Nope. The greatest fool can ask a question that the wisest man cannot answer.
It's incredible easy to make a cipher so convulated and impractical (e.g. encode by the phase of the moon determined by the fourteenth character, then transpose all vowels, add up the number of strokes within each letter using the Arial font, multiply those numbers by the number 10 places ahead of it, then look those up on a ceasar cipher) that it's boring and uninteresting to decipher it and pretty much "impossible". Unfortunately, it also becomes incredibly useless as a cipher then because it becomes tedious to communicate using it, and the security of a cipher has nothing to do with its difficulty of encryption or decryption procedure - you'll probably find that a couple of supercomputers could find enough patterns in the above "cipher" that they could find the right answers without having to even KNOW the phase of the moon.

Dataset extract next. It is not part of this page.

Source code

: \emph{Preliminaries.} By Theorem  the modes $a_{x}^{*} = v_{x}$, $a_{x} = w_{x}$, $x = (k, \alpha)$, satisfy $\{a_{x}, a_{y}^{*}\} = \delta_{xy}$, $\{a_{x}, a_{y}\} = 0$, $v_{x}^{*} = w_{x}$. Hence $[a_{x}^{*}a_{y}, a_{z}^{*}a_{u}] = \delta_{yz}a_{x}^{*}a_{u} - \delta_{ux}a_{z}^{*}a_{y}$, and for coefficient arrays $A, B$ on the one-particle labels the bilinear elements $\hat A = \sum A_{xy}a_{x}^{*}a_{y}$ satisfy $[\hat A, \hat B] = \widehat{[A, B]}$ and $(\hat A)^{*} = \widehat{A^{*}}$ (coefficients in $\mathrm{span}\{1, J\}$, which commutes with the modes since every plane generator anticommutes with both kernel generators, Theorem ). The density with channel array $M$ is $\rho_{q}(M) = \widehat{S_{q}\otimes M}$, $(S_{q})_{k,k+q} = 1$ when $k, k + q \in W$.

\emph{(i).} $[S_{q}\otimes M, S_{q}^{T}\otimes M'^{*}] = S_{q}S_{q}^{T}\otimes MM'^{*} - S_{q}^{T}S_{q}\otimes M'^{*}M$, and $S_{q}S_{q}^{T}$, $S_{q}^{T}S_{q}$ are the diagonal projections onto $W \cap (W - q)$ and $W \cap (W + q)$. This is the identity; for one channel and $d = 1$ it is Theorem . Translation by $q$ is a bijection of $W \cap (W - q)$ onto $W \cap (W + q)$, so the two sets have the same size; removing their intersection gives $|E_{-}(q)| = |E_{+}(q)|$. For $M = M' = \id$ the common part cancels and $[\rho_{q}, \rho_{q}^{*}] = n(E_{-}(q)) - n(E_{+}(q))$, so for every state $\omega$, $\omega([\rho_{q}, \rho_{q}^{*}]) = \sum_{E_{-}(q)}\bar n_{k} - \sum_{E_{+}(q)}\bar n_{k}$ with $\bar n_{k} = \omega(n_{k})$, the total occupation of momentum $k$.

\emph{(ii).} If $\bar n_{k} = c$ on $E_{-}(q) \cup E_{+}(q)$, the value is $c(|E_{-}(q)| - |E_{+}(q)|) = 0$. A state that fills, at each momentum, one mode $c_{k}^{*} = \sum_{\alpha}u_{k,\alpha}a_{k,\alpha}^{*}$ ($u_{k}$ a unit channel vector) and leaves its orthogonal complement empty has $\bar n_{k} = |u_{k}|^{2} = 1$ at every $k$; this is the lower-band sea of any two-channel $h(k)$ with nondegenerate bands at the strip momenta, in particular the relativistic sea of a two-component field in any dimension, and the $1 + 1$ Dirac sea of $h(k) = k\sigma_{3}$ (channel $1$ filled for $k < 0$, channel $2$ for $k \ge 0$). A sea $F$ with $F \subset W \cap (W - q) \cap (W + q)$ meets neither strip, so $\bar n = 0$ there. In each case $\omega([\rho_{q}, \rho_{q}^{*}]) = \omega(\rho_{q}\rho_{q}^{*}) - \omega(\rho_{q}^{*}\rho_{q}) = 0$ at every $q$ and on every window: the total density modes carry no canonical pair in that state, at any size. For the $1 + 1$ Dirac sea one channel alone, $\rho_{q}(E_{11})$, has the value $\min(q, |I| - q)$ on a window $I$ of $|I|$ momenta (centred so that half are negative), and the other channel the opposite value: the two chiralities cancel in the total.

The thing about mathematical ciphers is that the method is public and yet they are still incredibly difficult to decrypt. This isn't an interesting cipher, mathematically speaking, because the method is closed so it could be anything. All we have is some jumbled text and (presumably) a sensible answer that we're not privy to. It's more a children's puzzle than a cipher, just a very difficult one - because nobody actually uses this cipher to communicate (so the cipher can be unnecessarily complicated without actually being *secure*, the plaintext could well be complete junk, the message may even be erroneously encoded, and there's only a single - non-militarily-important - instance of an encoded text).
In short - nobody cares. It's like the book-competitions where someone buries treasure and publishes a book which "gives the details" of where it's buried. It's pretty much chance if you find it or not because there is no requirement for the answer to be logical, practical or even decryptable. The one I saw, you had to draw a line from the eye of a character on each artwork-strewn page, through their index finger, to a particular letter in a word on the outside of the page border, then interpret those clues which narrowed things down to an entire field somewhere in the UK - the "winner" was the author's former-flatmate's girlfriend.
The importance of a ciphered message is more related to its origin, the probability of it being an unintentional leak, the probability of it being militarily important, and other non-mathematical factors. Then, if you have the impetus, running it through a supercomputer with what little you know or (infinitely better) getting a couple more messages that use the same scheme and are likely to reveal commonalities. That's how we beat Engima. This is just a puzzle-book, and quite boring because it can actually just be gibberish and nobody would really care.
dead puppies and rainbow-colored gut piles, yes
This is the same reason Lost appealed to the masses, but not the thinking folk -- if you can throw arbitrary impossible bullshit in to "explain" something, it's not really an explanation. It became more like a bunch of kids playing Cops and Robbers with the one kid who decides he's got an alien spacecraft with a freeze ray that he can use at any point to immobilize his enemies. Call it a black swan if you want, but it certainly affects how interesting a story is.